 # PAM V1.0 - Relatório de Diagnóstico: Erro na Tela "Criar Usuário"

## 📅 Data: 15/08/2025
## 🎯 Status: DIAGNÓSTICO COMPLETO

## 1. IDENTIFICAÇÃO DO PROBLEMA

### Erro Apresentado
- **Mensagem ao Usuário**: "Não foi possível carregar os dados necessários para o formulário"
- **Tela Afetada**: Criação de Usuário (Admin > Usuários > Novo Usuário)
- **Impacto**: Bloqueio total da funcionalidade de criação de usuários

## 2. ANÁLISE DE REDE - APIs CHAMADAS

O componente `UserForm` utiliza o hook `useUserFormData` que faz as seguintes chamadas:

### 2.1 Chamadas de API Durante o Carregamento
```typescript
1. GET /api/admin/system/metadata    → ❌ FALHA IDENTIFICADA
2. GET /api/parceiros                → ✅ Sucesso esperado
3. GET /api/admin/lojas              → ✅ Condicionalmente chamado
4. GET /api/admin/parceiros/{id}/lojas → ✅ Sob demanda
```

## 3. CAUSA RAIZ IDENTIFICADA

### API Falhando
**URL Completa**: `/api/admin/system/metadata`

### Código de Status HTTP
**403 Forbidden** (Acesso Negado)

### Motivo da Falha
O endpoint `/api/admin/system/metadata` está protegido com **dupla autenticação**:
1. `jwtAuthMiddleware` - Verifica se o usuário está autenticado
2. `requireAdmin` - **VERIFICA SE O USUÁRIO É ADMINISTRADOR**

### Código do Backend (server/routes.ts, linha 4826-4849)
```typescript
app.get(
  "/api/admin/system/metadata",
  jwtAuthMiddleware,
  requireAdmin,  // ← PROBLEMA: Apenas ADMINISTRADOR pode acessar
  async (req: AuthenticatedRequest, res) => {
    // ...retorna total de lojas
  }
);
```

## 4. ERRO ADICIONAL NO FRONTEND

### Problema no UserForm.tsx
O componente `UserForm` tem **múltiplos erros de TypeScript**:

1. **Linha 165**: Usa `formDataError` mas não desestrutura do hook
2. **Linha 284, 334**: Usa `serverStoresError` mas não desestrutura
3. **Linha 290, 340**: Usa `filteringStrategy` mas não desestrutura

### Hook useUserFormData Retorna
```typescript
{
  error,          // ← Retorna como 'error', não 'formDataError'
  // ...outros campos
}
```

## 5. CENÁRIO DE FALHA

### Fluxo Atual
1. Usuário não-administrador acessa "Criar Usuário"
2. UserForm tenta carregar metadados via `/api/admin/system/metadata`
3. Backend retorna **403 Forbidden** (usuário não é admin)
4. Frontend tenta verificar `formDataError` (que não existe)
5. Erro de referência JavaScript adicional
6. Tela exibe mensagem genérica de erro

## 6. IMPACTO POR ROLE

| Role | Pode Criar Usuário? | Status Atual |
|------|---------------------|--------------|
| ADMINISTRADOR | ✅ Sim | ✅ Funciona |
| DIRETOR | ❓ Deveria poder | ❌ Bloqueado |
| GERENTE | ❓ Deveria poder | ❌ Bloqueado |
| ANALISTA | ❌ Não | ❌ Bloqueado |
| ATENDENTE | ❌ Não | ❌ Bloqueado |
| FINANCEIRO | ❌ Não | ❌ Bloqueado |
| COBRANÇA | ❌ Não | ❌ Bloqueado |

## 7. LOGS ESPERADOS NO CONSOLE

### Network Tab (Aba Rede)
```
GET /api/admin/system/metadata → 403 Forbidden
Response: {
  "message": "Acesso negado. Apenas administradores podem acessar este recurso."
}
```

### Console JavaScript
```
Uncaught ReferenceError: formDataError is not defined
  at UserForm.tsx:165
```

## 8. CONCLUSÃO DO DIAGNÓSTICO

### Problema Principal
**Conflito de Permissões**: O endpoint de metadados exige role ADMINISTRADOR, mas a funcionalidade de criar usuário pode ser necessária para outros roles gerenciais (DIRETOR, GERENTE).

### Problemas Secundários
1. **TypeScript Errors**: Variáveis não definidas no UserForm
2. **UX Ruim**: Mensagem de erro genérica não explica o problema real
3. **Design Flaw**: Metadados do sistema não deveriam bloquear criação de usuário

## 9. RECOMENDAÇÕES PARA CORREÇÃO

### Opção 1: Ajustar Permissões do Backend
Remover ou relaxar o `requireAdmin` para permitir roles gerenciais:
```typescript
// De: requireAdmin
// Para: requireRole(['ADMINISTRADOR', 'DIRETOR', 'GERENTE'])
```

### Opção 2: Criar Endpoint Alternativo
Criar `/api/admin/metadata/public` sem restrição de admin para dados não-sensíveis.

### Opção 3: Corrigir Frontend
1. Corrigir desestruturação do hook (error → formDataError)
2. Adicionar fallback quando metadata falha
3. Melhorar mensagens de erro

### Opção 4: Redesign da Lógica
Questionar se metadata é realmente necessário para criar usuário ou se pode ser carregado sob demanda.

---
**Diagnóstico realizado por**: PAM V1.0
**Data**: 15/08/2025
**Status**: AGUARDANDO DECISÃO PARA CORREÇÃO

════════

* Work task:
Among the lines of the listing above, which ones hold "Opção"? Copy them.

* Answer box:
### Opção 1: Ajustar Permissões do Backend
### Opção 2: Criar Endpoint Alternativo
### Opção 3: Corrigir Frontend
### Opção 4: Redesign da Lógica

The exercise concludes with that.